Bennett argues Bernanke's 2008 intervention created 'potential energy' for a larger future collapse, advocating for letting natural economic systems reset rather than deferring crises.
New Hampshire's Executive Council rejected a $100 million Bitcoin-backed municipal bond in a 3-2 vote, with Democrat Karen Leit Hill citing volatility concerns over the 'emerging asset class.'
James Key Wallace stressed the bond carried zero taxpayer risk and offered upside fees for state programs, arguing Bitcoin has 'emerged' and is not just emerging.
Japan's Finance Minister Satsuki Katayama announced steering the GPIF to increase domestic asset investments, aligning with a state-directed capitalism strategy to cap bond yields below inflation.
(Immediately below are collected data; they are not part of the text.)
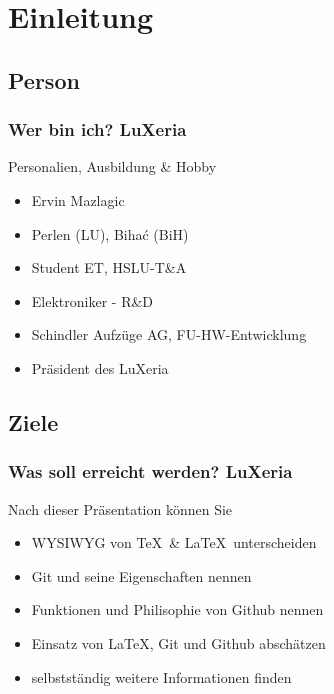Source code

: \section{Einleitung}

\subsection{Person}
\begin{frame}
	\frametitle{Wer bin ich? \hfill{} \footnotesize{LuXeria}}
	\begin{block}{Personalien, Ausbildung \& Hobby}
		\begin{itemize}
			\item Ervin Mazlagic
			\item Perlen (LU), Biha\'c (BiH)
			\item Student ET, HSLU-T\&A
			\item Elektroniker - R\&D
			\item Schindler Aufzüge AG, FU-HW-Entwicklung
			\item Präsident des LuXeria
		\end{itemize}
	\end{block}
\end{frame}

\subsection{Ziele}
\begin{frame}
	\frametitle{Was soll erreicht werden? \hfill{} \footnotesize{LuXeria}}
	\begin{block}{Nach dieser Präsentation können Sie}
		\begin{itemize}
			\item WYSIWYG von \TeX~\& \LaTeX~unterscheiden
			\item Git und seine Eigenschaften nennen
			\item Funktionen und Philisophie von Github nennen
			\item Einsatz von \LaTeX, Git und Github abschätzen
			\item selbstständig weitere Informationen finden
		\end{itemize}
	\end{block}
\end{frame}

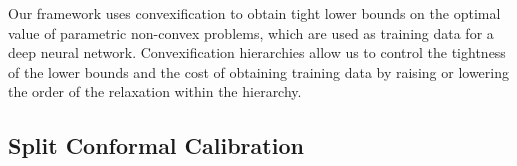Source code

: \documentclass[10pt]{article} %
\theoremstyle{plain}
\theoremstyle{definition}
\theoremstyle{remark}
\begin{document}


Our framework uses convexification to obtain tight lower bounds on the optimal value of parametric non-convex problems, which are used as training data for a deep neural network. Convexification hierarchies allow us to control the tightness of the lower bounds and the cost of obtaining training data by raising or lowering the order of the relaxation within the hierarchy.

\subsection*{Split Conformal Calibration}
\end{document}
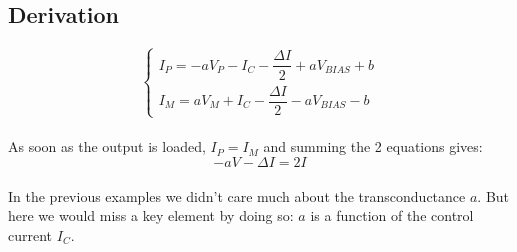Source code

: \documentclass[10pt]{article}
\begin{document}
\subsection*{Derivation}

$$
\left\{
	\begin{array}{ll}
		I_P = -a V_P - I_C - \dfrac{\Delta I}{2} + a V_{BIAS} + b\\
		I_M = a V_M + I_C - \dfrac{\Delta I}{2} - a V_{BIAS} - b
	\end{array}
\right.
$$\\

As soon as the output is loaded, $I_P = I_M$ and summing the 2 equations gives:
$$
-a V -\Delta I = 2I
$$\\

In the previous examples we didn't care much about the transconductance $a$. But here we would miss a key element by doing so: $a$ is a function of the control current $I_C$.


\end{document}
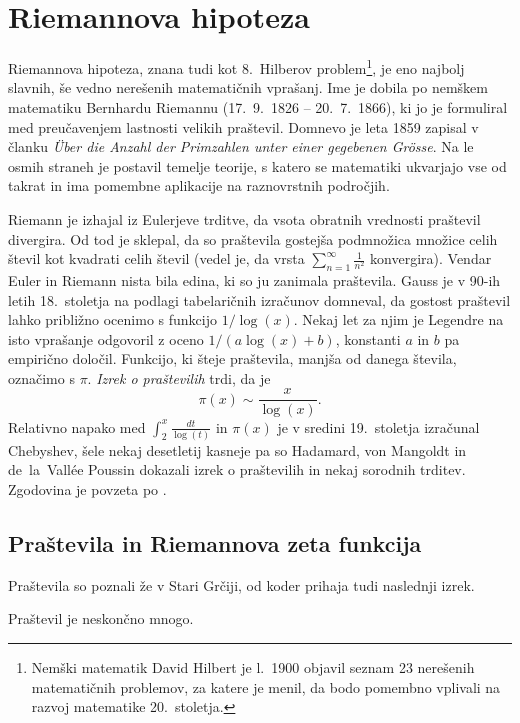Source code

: \documentclass[mat1]{fmfdelo}
\begin{document}
\section{Riemannova hipoteza}

Riemannova hipoteza, znana tudi kot 8.~Hilberov problem\footnote{Nemški matematik David Hilbert je l.~1900 objavil seznam 23 nerešenih matematičnih problemov, za katere je menil, da bodo pomembno vplivali na razvoj matematike 20.~stoletja.}, je eno najbolj slavnih, še vedno nerešenih matematičnih vprašanj. Ime je dobila po nemškem matematiku Bernhardu Riemannu (17.\ 9.\ 1826 -- 20.\ 7.\ 1866), ki jo je formuliral med preučavenjem lastnosti velikih praštevil. Domnevo je leta 1859 zapisal v članku \emph{\"Uber die Anzahl der Primzahlen unter einer gegebenen Gr\"osse}. Na le osmih straneh je postavil temelje teorije, s katero se matematiki ukvarjajo vse od takrat in ima pomembne aplikacije na raznovrstnih področjih. 

Riemann je izhajal iz Eulerjeve trditve, da vsota obratnih vrednosti praštevil divergira. Od tod je sklepal, da so praštevila gostejša podmnožica množice celih števil kot kvadrati celih števil (vedel je, da vrsta $\sum_{n=1}^{\infty} \frac{1}{n^2}$ konvergira).
Vendar Euler in Riemann nista bila edina, ki so ju zanimala praštevila. Gauss je v 90-ih letih 18.~stoletja na podlagi tabelaričnih izračunov domneval, da gostost praštevil lahko približno ocenimo s funkcijo $1/ \log(x)$. Nekaj let za njim je Legendre na isto vprašanje odgovoril z oceno $1/ (a\log(x)+b)$, konstanti $a$ in $b$ pa empirično določil. 
Funkcijo, ki šteje praštevila, manjša od danega števila, označimo s $\pi$. \emph{Izrek o praštevilih} trdi, da je
\begin{equation}
\pi(x) \sim \frac{x}{\log(x)}.
\end{equation}
%
Relativno napako med $\int_{2}^x \frac{dt}{\log(t)}$ in $\pi(x)$ je v sredini 19.~stoletja izračunal Chebyshev, šele nekaj desetletij kasneje pa so Hadamard, von Mangoldt in de~la~Vall\'ee Poussin dokazali izrek o praštevilih in nekaj sorodnih trditev. Zgodovina je povzeta po \cite[poglavje 1.1]{zetafunction}.
%
\subsection{Praštevila in Riemannova zeta funkcija}

Praštevila so poznali že v Stari Grčiji, od koder prihaja tudi naslednji izrek.
\begin{izrek}[Evklid]
Praštevil je neskončno mnogo.
\end{izrek}
\end{document}
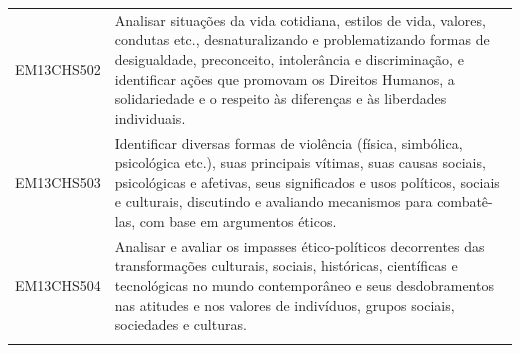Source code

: \documentclass[12pt]{extarticle}
\begin{document}
\begin{longtable}{ll}
EM13CHS502 & Analisar situações da vida cotidiana, estilos de vida, valores, condutas etc., desnaturalizando e problematizando formas de desigualdade, preconceito, intolerância e discriminação, e identificar ações que promovam os Direitos Humanos, a solidariedade e o respeito às diferenças e às liberdades individuais.                                                                                                                                                                                                                                                                                                                                                                                                                                                                                                    \\
\rowcolor[HTML]{E0F7FA} 
EM13CHS503 & Identificar diversas formas de violência (física, simbólica, psicológica etc.), suas principais vítimas, suas causas sociais, psicológicas e afetivas, seus significados e usos políticos, sociais e culturais, discutindo e avaliando mecanismos para combatê-las, com base em argumentos éticos.                                                                                                                                                                                                                                                                                                                                                                                                                                                                                                                    \\
\rowcolor[HTML]{FFF} 
EM13CHS504 & Analisar e avaliar os impasses ético-políticos decorrentes das transformações culturais, sociais, históricas, científicas e tecnológicas no mundo contemporâneo e seus desdobramentos nas atitudes e nos valores de indivíduos, grupos sociais, sociedades e culturas.                                                                                                                                                                                                                                                                                                                                                                                                                                                                                                                                                \\
\rowcolor[HTML]{E0F7FA} 

\end{longtable}
\end{document}
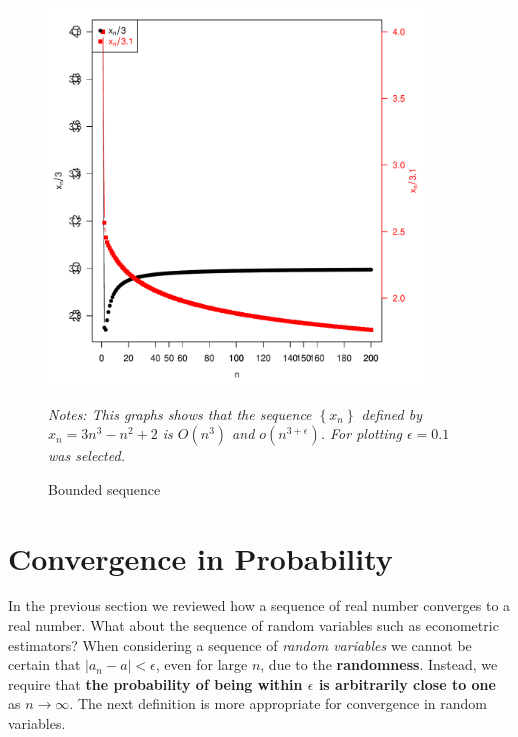 \documentclass[english,12pt]{book}\usepackage[]{graphicx}\usepackage[]{xcolor}
\newenvironment{knitrout}{}{} %
\begin{document}
\begin{figure}[ht]
  \caption{Bounded sequence}
    \label{fig:SeqConvBond}
    \centering
    \begin{minipage}{.9\linewidth}
\begin{knitrout}
\color{fgcolor}

{\centering \includegraphics[width=10cm,height=10cm]{figure/SeqConvBoun-1} 

}


\end{knitrout}
\footnotesize
		\emph{Notes: This graphs shows that the sequence $\left\lbrace x_n\right\rbrace$ defined by $x_n = 3n^3 - n^2 + 2$ is $O(n^3)$ and $o(n^{3 + \epsilon})$. For plotting $\epsilon = 0.1$ was selected.}
	\end{minipage}
\end{figure}


\section{Convergence in Probability}

In the previous section we reviewed how a sequence of real number converges to a real number.  What about the sequence of random variables such as econometric estimators? When considering a sequence of \emph{random variables} we cannot be certain that $\left| a_n - a\right|<\epsilon$, even for large $n$, due to the \textbf{randomness}. Instead, we require that \textbf{the probability of being within $\epsilon$ is arbitrarily close to one} as $n\to \infty$. The next definition is more appropriate for convergence in random variables. 
\end{document}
Bennett links Japan's policy to the US 'Trump accounts' plan, noting both force retail capital into stocks and bonds to buoy markets and manage sovereign debt.
Mara struck a deal to acquire a 1,200-acre Texas site with up to 2 GW of power capacity, advancing its strategy to become a digital infrastructure owner rivaling regional utilities.
Bennett predicts Bitcoin miners' expertise in long-term power contracting will lead them to directly acquire utility grids, citing ERCOT as a potential target.
The EU Parliament passed 'chat control' legislation allowing message scanning for CSAM until 2028, using a procedural rule where absent votes count as automatic yes votes.
An exemption excludes end-to-end encrypted messages from scanning, a partial win for privacy advocates, while the broader law permits voluntary mass scanning of platforms.
Japanese lender Cyrill launched Bitcoin-backed loans up to $6.2M at 3.5-7% APR, requiring 40-60% collateral ratios for one-year terms, expanding regulated crypto financing options.
OpenAI released GPT 5.6 Saul as its flagship model, priced at $5-$30 per million tokens, alongside Tara and Luna tiers, outperforming Claude on the Terminal Bench test.
Bennett notes a synchronized release week for frontier AI models from OpenAI, Anthropic, XAI, and Meta, while Google's Gemini 3 remains the oldest top model.
Bitcoin network metrics show a price of $63,960, a market cap of $128 trillion, 20.05M coins, and a hash rate of 891 EH/s, which Bennett dismisses 'death spiral' concerns.
Bull Bitcoin filed a legal challenge in France to annul the DAC8 directive, arguing it creates a massive surveillance grid that institutions cannot secure, putting crypto users at risk of kidnapping.
France has the second-highest rate of physical attacks on crypto users after the United States, according to GART. High-profile industry figures like Binance France CEO David Princ and Ledger co-founder David Ballant have been targeted.
Jamison Law at Casa maintains a wrench attack database on GitHub showing an accelerating trend of these violent incidents. Bull Bitcoin argues DAC8's data consolidation will worsen this problem.
Bull Bitcoin claims DAC8 will incentivize users to move off-grid via peer-to-peer exchanges, home mining, or offshore alternatives, making tax collection harder. Francis Pouliot argues DAC8 turns ‘know your customer’ into ‘kill your customer.’
Major French government data breaches illustrate the security risk. France's ANTS breach in April 2026 exposed up to 19 million accounts, and the national bank account registry hack exposed 1.2 million accounts.